Menurut Hafizha, program makan siang gratis di Jepang bersistem subsidi sebagian. Sementara yang gratis 100 persen adalah mereka yang berasal dari keluarga kurang mampu. Sedangkan di Indonesia, kata Hafizha rencananya akan digratiskan untuk semua.
"Mereka (Jepang) pakai budaya beberes sendiri, mulai makan sendiri, banyak yang ga ada kantinnya. Yang ngatur gurunya. Mau bebankan jobdesk ini ke guru kita? Naikin dulu gajinya," ujar Hafizha.
Selain itu, mayoritas sekolah di Jepang memiliki kebun. Sehingga beragam hasil kebun sekolah bisa dipakai untuk makan siang gratis.
"Kurikulum SD Jepang itu pengenalan budi pekerti. Ga seberat SD Indonesia," ucap Hafizha melanjutkan alasan Indonesia tak bisa berkaca pada program Jepang.
"Karena rata-rata pendidikan ortu bagus, anak sekolah Jepang sudah pasti sarapan dari rumah.
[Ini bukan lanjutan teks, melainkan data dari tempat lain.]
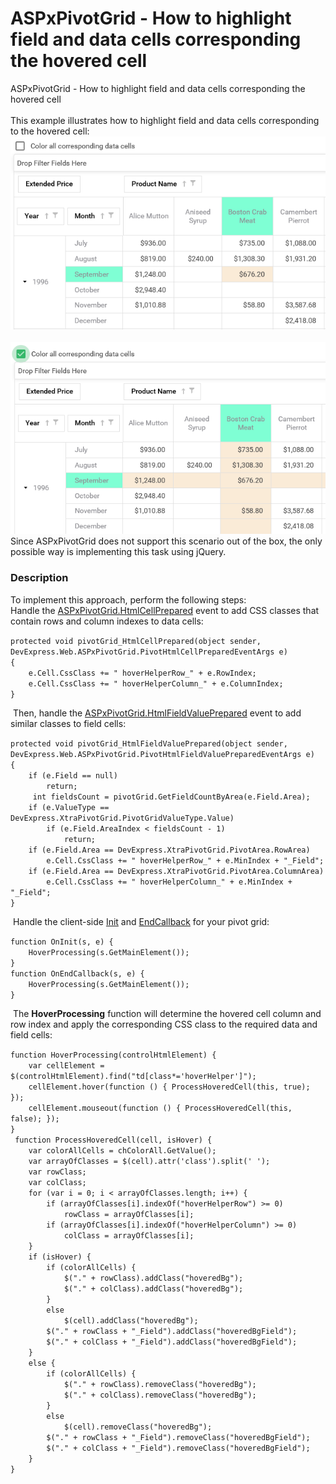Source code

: # ASPxPivotGrid - How to highlight field and data cells corresponding the hovered cell


<p>ASPxPivotGrid - How to highlight field and data cells corresponding the hovered cell<br><br>This example illustrates how to highlight field and data cells corresponding to the hovered cell:<br><img src="https://raw.githubusercontent.com/DevExpress-Examples/aspxpivotgrid-how-to-highlight-field-and-data-cells-corresponding-the-hovered-cell-t621056/17.2.7+/media/7c770969-ded8-4eaa-9ec8-f052f7dd136a.png"> <br><img src="https://raw.githubusercontent.com/DevExpress-Examples/aspxpivotgrid-how-to-highlight-field-and-data-cells-corresponding-the-hovered-cell-t621056/17.2.7+/media/7d663a5d-2701-411f-88ca-3d07da9f1eda.png"><br>Since ASPxPivotGrid does not support this scenario out of the box, the only possible way is implementing this task using jQuery. </p>


<h3>Description</h3>

<p>To implement this approach, perform the following steps:<br>Handle the&nbsp;<a href="https://documentation.devexpress.com/#AspNet/DevExpressWebASPxPivotGridASPxPivotGrid_HtmlCellPreparedtopic">ASPxPivotGrid.HtmlCellPrepared</a>&nbsp;event to add CSS classes that contain rows and column indexes to data cells:</p>
<code lang="cs">protected void pivotGrid_HtmlCellPrepared(object sender, DevExpress.Web.ASPxPivotGrid.PivotHtmlCellPreparedEventArgs e)
{
    e.Cell.CssClass += " hoverHelperRow_" + e.RowIndex;
    e.Cell.CssClass += " hoverHelperColumn_" + e.ColumnIndex;
}
</code>
<p>&nbsp;Then, handle the&nbsp;<a href="https://documentation.devexpress.com/#AspNet/DevExpressWebASPxPivotGridASPxPivotGrid_HtmlFieldValuePreparedtopic">ASPxPivotGrid.HtmlFieldValuePrepared</a>&nbsp;event to add similar classes to field cells:</p>
<code lang="cs">protected void pivotGrid_HtmlFieldValuePrepared(object sender, DevExpress.Web.ASPxPivotGrid.PivotHtmlFieldValuePreparedEventArgs e)
{
    if (e.Field == null)
        return;
     int fieldsCount = pivotGrid.GetFieldCountByArea(e.Field.Area);
    if (e.ValueType == DevExpress.XtraPivotGrid.PivotGridValueType.Value)
        if (e.Field.AreaIndex &lt; fieldsCount - 1)
            return;
    if (e.Field.Area == DevExpress.XtraPivotGrid.PivotArea.RowArea)
        e.Cell.CssClass += " hoverHelperRow_" + e.MinIndex + "_Field";
    if (e.Field.Area == DevExpress.XtraPivotGrid.PivotArea.ColumnArea)
        e.Cell.CssClass += " hoverHelperColumn_" + e.MinIndex + "_Field";
}
</code>
<p>&nbsp;Handle the client-side&nbsp;<a href="https://documentation.devexpress.com/#AspNet/DevExpressWebScriptsASPxClientControlBase_Inittopic">Init</a>&nbsp;and&nbsp;<a href="https://documentation.devexpress.com/#AspNet/DevExpressWebASPxPivotGridScriptsASPxClientPivotGrid_EndCallbacktopic">EndCallback</a>&nbsp;for your pivot grid:</p>
<code lang="js">function OnInit(s, e) {
    HoverProcessing(s.GetMainElement());
}
function OnEndCallback(s, e) {
    HoverProcessing(s.GetMainElement());
}
</code>
<p>&nbsp;The&nbsp;<strong>HoverProcessing</strong> function will determine the hovered cell column and row index and apply the corresponding CSS class to the required data and field cells:</p>
<code lang="js">function HoverProcessing(controlHtmlElement) {
	var cellElement = $(controlHtmlElement).find("td[class*='hoverHelper']");
	cellElement.hover(function () { ProcessHoveredCell(this, true); });
	cellElement.mouseout(function () { ProcessHoveredCell(this, false); });
}
 function ProcessHoveredCell(cell, isHover) {
	var colorAllCells = chColorAll.GetValue();
	var arrayOfClasses = $(cell).attr('class').split(' ');
	var rowClass;
	var colClass;
	for (var i = 0; i &lt; arrayOfClasses.length; i++) {
		if (arrayOfClasses[i].indexOf("hoverHelperRow") &gt;= 0)
			rowClass = arrayOfClasses[i];
		if (arrayOfClasses[i].indexOf("hoverHelperColumn") &gt;= 0)
			colClass = arrayOfClasses[i];
	}
 	if (isHover) {
		if (colorAllCells) {
			$("." + rowClass).addClass("hoveredBg");
			$("." + colClass).addClass("hoveredBg");
		}
		else
			$(cell).addClass("hoveredBg");
		$("." + rowClass + "_Field").addClass("hoveredBgField");
		$("." + colClass + "_Field").addClass("hoveredBgField");
	}
	else {
		if (colorAllCells) {
			$("." + rowClass).removeClass("hoveredBg");
			$("." + colClass).removeClass("hoveredBg");
		}
		else
			$(cell).removeClass("hoveredBg");
		$("." + rowClass + "_Field").removeClass("hoveredBgField");
		$("." + colClass + "_Field").removeClass("hoveredBgField");
	}
}
</code>
<p>&nbsp;</p>

<br/>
Makan bareng ortu. Makanya program maksi di Jepang bagus bgt. Liat aja kemasan dessert sana, kalau buat pagi sepaket isi 4 (ortu + 2 anak) dan buat dessert sore isi 3 (ibu + 2 anak, bpk kerja)," sambung keterangan Hafizha.
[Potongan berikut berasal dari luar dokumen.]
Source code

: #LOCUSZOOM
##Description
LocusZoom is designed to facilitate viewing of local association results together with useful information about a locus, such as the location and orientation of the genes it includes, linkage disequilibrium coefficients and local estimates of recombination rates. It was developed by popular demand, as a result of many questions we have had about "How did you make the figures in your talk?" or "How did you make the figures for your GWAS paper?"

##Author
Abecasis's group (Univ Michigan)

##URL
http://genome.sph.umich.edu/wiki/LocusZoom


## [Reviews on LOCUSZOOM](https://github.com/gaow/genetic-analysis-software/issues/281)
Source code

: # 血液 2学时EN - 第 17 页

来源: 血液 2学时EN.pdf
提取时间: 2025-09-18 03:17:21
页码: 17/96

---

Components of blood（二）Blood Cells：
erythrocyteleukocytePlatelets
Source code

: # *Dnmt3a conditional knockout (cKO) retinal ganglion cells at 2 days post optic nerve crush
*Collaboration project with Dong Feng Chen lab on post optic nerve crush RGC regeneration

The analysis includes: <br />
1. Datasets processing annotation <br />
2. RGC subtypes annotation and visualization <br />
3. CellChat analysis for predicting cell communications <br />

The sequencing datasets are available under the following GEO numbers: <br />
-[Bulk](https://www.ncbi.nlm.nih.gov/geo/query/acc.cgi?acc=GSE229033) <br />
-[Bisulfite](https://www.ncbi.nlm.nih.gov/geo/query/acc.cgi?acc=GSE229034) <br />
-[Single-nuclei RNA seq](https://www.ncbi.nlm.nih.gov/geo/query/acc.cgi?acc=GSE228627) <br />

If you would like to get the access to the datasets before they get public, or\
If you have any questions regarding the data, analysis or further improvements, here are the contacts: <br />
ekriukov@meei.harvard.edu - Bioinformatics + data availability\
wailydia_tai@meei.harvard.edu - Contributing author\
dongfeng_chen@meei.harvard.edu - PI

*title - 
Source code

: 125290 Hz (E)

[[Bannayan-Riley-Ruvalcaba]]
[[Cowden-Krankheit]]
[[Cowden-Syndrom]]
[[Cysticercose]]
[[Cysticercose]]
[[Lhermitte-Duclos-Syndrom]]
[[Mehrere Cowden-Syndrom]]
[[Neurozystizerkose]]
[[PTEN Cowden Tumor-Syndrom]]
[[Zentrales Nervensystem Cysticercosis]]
Sementara itu, Hafizha juga membandingkan dengan sekolah di Indonesia. Di mana menurut dia, 1 dari 3 anak berangkat sekolah dengan perut kosong. "Penelitian buanyak. Masif & sesuai fakta di lapangan," katanya.
"Ga sedikit yg berangkat modal minum teh manis hangat ke sekolah. Karena apa? Ya ortu sibuk, pada belum teredukasi seberapa pentingnya gizi sarapan, belum lg bonding time ngobrol makan bersama," imbuh Hafizha.
Baca Juga : Bupati Banyuwangi Minta Semua Pihak Sabar Menunggu Hasil Pemilu
Dia pun menilai jika program makan siang gratis tetap saja merugikan. Pasalnya hanya anak sekolah yang dapat, sementara orang tuanya harus di rumah kelaparan. Apalagi jika bahan panganan terus mahal.
"Oke anak yg ga mampu beli makan, dpt makan di sekolah. Terus orangtuanya gimana? Kelaparan dirumah? Makan siang & malam apa kalau bahan makanan harganya melejit? Mau dikasih makan sekeluarga? Pas lulus sekolah gimana? Mau dpt gaji kecil, tetap jadi org miskin & dpt makan gratis??," ujarnya.
Menurut Hafizha, setiap orang ingin bebas memilih menu makanannya sendiri. Dia bahkan mengumpakan manusia seperti burung di sangkar.
"Bahkan burung dalam sangkar yg bapak kalian rawat, dimandikan tiap hari, dikasih makan tiap hari. Akan lebih memilih HIDUP BEBAS mencari makannya sendiri, terbang mencari makan mandiri kalau diberikan KEMAMPUAN," ucapnya.
"Karena memegang kendali atas hidup sendiri itulah bagian dari kehidupan," imbuhnya.
Jika hendak berkaca, Hafizha meminta agar Indonesia meniru program makan siang gratis di India. Di mana penerimanya sampai 100 juta orang dan gratis sampai 100 persen.
"Kalau pada mau buat perbandingan, bandingan dg program makan siang di India. Penerima sampai 100jt org. Gratis 100%. Tp tetap rata-rata anak udah sarapan dari rumah, karena orangtuanya sudah teredukasi," pungkas Hafizha.